Al responsabile della protezione dei dati non può essere pretesa una particolare certificazione. La nuova figura introdotta dal regolamento europeo sulla privacy (e conosciuta anche come Dpo, data protection officer) è richiesta sia dalle aziende private sia dalle pubbliche amministrazioni.

E proprio una Asl si è trovata nelle condizioni, non avendo al proprio interno profili adeguati, di reclutare attraverso un avviso pubblico un consulente esterno. I requisiti indicati sono stati, però, ritenuti eccessivi dal Tar del Friuli Venezia Giulia, che ha iniziato a meglio delineare, con la prima decisione in materia, i contorni di questa nuova figura.

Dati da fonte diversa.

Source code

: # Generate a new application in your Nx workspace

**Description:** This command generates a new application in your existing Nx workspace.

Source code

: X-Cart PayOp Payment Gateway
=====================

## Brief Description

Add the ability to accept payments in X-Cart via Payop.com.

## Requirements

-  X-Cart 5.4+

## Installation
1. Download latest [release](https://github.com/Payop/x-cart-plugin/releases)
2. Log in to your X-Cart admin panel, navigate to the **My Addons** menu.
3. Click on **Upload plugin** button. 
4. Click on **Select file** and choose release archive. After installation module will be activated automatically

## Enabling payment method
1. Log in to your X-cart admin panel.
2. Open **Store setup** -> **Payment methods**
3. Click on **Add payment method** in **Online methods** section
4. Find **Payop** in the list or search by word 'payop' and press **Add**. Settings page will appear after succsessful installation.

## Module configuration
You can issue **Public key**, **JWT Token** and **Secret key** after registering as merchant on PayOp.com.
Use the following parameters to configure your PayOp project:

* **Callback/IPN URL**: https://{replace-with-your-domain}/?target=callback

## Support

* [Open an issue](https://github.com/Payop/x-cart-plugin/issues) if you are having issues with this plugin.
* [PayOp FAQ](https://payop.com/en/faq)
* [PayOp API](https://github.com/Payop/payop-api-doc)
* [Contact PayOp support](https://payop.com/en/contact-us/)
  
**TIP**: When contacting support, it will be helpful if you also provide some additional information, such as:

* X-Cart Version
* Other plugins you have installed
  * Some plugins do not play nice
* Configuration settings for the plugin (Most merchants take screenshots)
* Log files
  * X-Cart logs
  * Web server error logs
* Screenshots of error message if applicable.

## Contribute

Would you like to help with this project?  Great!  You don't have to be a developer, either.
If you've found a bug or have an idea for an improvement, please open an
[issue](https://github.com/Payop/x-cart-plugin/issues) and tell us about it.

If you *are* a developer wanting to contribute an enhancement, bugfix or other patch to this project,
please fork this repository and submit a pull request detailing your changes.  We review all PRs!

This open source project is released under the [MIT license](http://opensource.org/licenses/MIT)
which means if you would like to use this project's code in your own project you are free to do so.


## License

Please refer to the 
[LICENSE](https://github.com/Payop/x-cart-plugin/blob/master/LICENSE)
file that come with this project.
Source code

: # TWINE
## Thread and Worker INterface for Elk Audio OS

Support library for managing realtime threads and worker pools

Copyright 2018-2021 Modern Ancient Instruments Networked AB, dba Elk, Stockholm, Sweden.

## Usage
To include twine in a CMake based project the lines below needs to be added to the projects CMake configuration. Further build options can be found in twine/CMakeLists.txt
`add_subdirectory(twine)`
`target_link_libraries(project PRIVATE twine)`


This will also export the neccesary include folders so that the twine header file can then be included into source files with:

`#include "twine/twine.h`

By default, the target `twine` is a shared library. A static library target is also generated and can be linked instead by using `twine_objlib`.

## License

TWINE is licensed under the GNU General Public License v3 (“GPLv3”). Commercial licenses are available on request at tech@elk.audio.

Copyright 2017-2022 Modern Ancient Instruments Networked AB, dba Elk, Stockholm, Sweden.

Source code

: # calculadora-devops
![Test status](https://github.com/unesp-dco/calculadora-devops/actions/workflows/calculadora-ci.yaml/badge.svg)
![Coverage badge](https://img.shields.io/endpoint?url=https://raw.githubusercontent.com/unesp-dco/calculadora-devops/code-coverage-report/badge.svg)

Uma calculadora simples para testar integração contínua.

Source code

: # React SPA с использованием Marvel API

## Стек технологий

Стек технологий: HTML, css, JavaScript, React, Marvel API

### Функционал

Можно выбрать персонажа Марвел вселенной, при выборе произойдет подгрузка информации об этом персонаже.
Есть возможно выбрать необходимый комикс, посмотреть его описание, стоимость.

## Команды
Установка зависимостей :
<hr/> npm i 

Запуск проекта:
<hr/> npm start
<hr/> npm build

Va, infatti, detto che il regolamento europeo, applicato in tutta la Ue dal 25 maggio, non dà indicazioni puntuali circa i requisiti che deve avere il Dpo. Si limita ad affermare che quest’ultimo deve «essere designato in funzione delle qualità professionali», ovvero della conoscenza della normativa sulla privacy e della capacità di assolvere i compiti che il regolamento gli assegna. Non si fa, dunque, riferimento ad alcun titolo di studio o ad altre caratteristiche. A ciò si aggiunga che il Garante della privacy italiano ha precisato che al responsabile della protezione dei dati «non sono richieste specifiche attestazioni formali o l’iscrizione in appositi albi». Deve, piuttosto, offrire la «consulenza necessaria per progettare, verificare e mantenere un sistema organizzato di gestione dei dati personali».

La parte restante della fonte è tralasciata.